Sometimes Jesus’s invitation to “Come follow me”, calls us like Abram to leave what we know, and who we know. Even if we anticipate blessing as we set out on the next chapter… slamming the boot and adjusting the rearview mirrors can be bittersweet.
Jesus’s call in our lives is not a path to enlightenment (though we may find it enlightening). Nor is it a guarantee of health and happiness (though along the way we will be patched up and discover surprising joy). Neither is it a roadmap to success and achievement (indeed a life too protected from pain, or failure, or frustration may be walking directly away from Jesus).
Jesus doesn’t offer us escapism, detachment, or an ‘opt out’. As we will read later this week: ‘God so loved the world…’ and we are called to love it too.

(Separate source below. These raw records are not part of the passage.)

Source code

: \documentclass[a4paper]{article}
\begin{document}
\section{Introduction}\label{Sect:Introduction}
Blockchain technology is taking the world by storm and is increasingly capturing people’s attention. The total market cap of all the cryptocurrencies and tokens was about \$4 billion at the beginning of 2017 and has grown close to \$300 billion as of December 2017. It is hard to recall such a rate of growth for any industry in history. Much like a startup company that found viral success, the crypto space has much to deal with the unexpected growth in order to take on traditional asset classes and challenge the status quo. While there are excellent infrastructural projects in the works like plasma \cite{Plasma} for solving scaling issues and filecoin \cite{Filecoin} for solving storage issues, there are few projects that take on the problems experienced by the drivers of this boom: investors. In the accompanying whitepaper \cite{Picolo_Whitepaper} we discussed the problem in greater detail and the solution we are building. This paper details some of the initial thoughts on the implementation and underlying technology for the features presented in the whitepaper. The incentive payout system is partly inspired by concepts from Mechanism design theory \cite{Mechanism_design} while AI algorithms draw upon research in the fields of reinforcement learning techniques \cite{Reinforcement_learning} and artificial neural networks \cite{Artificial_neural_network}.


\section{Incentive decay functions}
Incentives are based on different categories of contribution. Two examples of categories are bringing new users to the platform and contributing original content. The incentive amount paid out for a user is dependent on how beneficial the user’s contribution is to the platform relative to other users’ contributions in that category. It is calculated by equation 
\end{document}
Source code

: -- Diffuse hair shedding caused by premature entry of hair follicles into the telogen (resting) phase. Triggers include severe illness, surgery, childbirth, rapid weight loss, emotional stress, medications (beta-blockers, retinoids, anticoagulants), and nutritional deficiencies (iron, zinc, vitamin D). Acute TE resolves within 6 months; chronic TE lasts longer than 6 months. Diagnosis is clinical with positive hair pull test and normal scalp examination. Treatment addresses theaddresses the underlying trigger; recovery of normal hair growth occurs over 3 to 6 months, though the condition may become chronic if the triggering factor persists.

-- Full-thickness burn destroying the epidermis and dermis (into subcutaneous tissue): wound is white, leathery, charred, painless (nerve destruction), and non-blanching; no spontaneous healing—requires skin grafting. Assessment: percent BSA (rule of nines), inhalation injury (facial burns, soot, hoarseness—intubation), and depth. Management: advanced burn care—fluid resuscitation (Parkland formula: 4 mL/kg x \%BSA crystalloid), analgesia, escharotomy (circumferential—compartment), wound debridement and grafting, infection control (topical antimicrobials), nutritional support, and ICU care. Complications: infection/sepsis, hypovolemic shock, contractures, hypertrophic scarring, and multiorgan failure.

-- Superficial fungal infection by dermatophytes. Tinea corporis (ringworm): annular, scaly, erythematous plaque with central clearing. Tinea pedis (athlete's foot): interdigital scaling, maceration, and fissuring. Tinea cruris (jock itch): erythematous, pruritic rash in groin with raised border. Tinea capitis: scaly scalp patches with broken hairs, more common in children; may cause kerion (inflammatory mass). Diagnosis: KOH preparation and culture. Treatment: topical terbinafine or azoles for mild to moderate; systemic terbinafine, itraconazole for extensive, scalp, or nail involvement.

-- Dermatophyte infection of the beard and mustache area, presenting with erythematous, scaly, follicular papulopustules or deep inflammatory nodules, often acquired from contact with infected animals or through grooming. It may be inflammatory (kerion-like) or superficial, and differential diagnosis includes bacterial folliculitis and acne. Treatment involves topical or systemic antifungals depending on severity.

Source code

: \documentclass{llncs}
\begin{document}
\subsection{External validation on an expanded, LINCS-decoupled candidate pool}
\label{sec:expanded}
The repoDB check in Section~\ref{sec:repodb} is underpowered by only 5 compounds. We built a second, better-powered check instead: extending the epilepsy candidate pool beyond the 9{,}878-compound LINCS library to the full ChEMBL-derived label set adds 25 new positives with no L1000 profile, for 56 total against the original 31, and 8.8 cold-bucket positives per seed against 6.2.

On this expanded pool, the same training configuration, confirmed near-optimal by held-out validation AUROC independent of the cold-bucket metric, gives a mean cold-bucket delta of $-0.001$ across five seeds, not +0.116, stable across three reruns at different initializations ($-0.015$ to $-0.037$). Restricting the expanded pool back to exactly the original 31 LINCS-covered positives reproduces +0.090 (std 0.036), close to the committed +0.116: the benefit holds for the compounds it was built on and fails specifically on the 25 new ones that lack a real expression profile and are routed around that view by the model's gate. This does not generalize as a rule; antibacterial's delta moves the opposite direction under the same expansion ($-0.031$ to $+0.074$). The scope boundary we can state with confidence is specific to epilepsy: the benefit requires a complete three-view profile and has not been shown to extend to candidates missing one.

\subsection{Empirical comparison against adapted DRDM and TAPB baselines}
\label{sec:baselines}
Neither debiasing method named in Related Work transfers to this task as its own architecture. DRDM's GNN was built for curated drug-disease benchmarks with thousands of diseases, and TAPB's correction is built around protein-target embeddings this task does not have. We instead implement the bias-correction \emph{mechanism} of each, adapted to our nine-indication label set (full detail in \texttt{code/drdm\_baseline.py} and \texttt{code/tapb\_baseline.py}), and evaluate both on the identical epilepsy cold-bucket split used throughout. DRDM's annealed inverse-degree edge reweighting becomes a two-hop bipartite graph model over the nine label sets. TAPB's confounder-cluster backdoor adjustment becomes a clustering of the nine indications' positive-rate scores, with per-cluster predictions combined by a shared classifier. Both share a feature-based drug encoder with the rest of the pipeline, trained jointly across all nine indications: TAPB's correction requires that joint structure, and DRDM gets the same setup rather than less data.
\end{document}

Christianity does not give us a way to ignore, diminish or ‘rise above’ the problems of this world. Jesus never rises above suffering and pain, but instead is right with us through it.

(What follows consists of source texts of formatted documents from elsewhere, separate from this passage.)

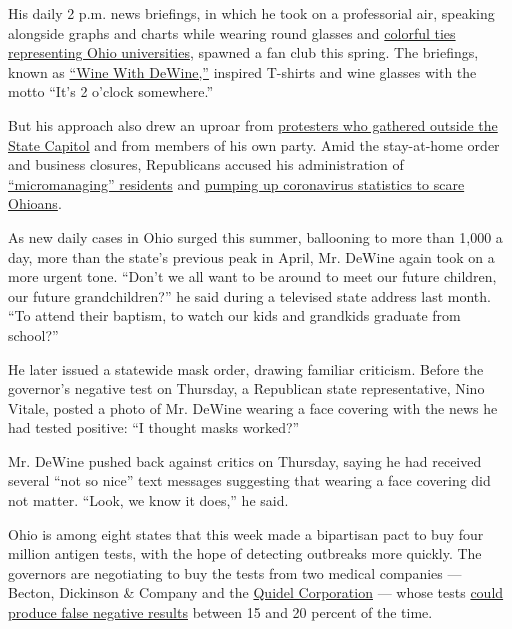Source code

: His daily 2 p.m. news briefings, in which he took on a professorial air,
speaking alongside graphs and charts while wearing round glasses and
\href{https://twitter.com/GovMikeDeWine/status/1247586451623227394?s=20}{colorful
ties representing Ohio universities}, spawned a fan club this spring.
The briefings, known as
\href{https://www.cleveland.com/opinion/2020/05/wine-with-dewine-an-indispensable-refuge-in-our-day.html}{``Wine
With DeWine,''} inspired T-shirts and wine glasses with the motto ``It's
2 o'clock somewhere.''

But his approach also drew an uproar from
\href{https://www.dispatch.com/news/20200416/yoursquove-seen-photo-of-ohio-protesters-herersquos-story-behind-it}{protesters
who gathered outside the State Capitol} and from members of his own
party. Amid the stay-at-home order and business closures, Republicans
accused his administration of
\href{https://twitter.com/Rob_McColley/status/1256325645920907264?s=20}{``micromanaging''
residents} and
\href{https://www.daytondailynews.com/news/local/some-push-open-economy-dewine-says-plan-the-works-but-threat-not-over/uTxhHQuX3r4LJzjBVACyDK/}{pumping
up coronavirus statistics to scare Ohioans}.

As new daily cases in Ohio surged this summer, ballooning to more than
1,000 a day, more than the state's previous peak in April, Mr. DeWine
again took on a more urgent tone. ``Don't we all want to be around to
meet our future children, our future grandchildren?'' he said during a
televised state address last month. ``To attend their baptism, to watch
our kids and grandkids graduate from school?''

He later issued a statewide mask order, drawing familiar criticism.
Before the governor's negative test on Thursday, a Republican state
representative, Nino Vitale, posted a photo of Mr. DeWine wearing a face
covering with the news he had tested positive: ``I thought masks
worked?''

Mr. DeWine pushed back against critics on Thursday, saying he had
received several ``not so nice'' text messages suggesting that wearing a
face covering did not matter. ``Look, we know it does,'' he said.

Ohio is among eight states that this week made a bipartisan pact to buy
four million antigen tests, with the hope of detecting outbreaks more
quickly. The governors are negotiating to buy the tests from two medical
companies --- Becton, Dickinson \& Company and the
\href{https://www.nytimes3xbfgragh.onion/2020/05/09/health/antigen-testing-fda-coronavirus.html}{Quidel
Corporation} --- whose tests
\href{https://www.nytimes3xbfgragh.onion/2020/07/06/health/fast-coronavirus-tests.html}{could
produce false negative results} between 15 and 20 percent of the time.

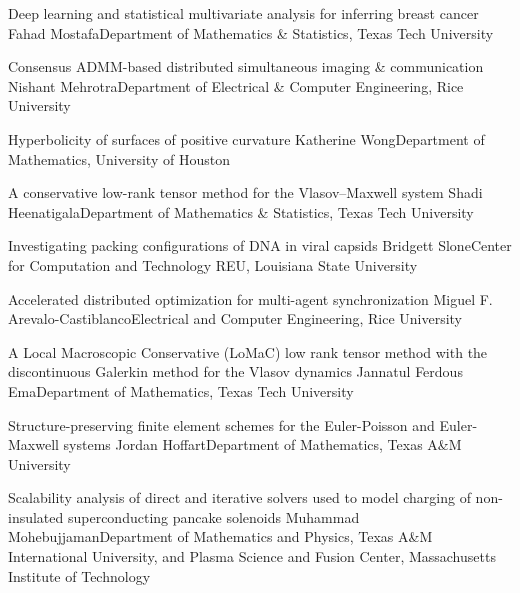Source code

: \begin{posters}
\item\poster
{Deep learning and statistical multivariate analysis for inferring breast cancer}
{Fahad Mostafa}{Department of Mathematics \& Statistics, Texas Tech University}

\item\poster
{Consensus ADMM-based distributed simultaneous imaging \& communication}
{Nishant Mehrotra}{Department of Electrical \& Computer Engineering, Rice University}

\item\poster
{Hyperbolicity of surfaces of positive curvature}
{Katherine Wong}{Department of Mathematics, University of Houston}

\item\poster
{A conservative low-rank tensor method for the Vlasov–Maxwell system}
{Shadi Heenatigala}{Department of Mathematics \& Statistics, Texas Tech University}

\item\poster
{Investigating packing configurations of DNA in viral capsids}
{Bridgett Slone}{Center for Computation and Technology REU, Louisiana State University}

\item\poster
{Accelerated distributed optimization for multi-agent synchronization}
{Miguel F. Arevalo-Castiblanco}{Electrical and Computer Engineering, Rice University}

\item\poster
{A Local Macroscopic Conservative (LoMaC) low rank tensor method with the discontinuous Galerkin method for the Vlasov dynamics}
{Jannatul Ferdous Ema}{Department of Mathematics, Texas Tech University}

\item\poster
{Structure-preserving finite element schemes for the Euler-Poisson and Euler-Maxwell systems}
{Jordan Hoffart}{Department of Mathematics, Texas A\&M University}

\item\poster
{Scalability analysis of direct and iterative solvers used to model charging of non-insulated superconducting pancake solenoids}
{Muhammad Mohebujjaman}{Department of Mathematics and Physics, Texas A\&M International University, and Plasma Science and Fusion Center, Massachusetts Institute of Technology}


\end{posters}

\room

Jesus offers us sanctuary, but it’s a restless sanctuary, manifestly in this world, travelling through this world. It’s a ship in the waves that offers shelter not away from the storm, but through it. This is the inspiration behind Albert and myself’s podcast Restless Sanctuary and Jack’s fantastic illustration for it. We are restless Christians making our way through a restless world. Christ shelters us not to take us away from the world — bur rather to draw us more deeply into it.
Jesus is not calling you to enlightenment. Jesus is not calling you to be healthy and happy. Jesus is not calling you to succeed and achieve.
But Jesus is calling you to an adventure.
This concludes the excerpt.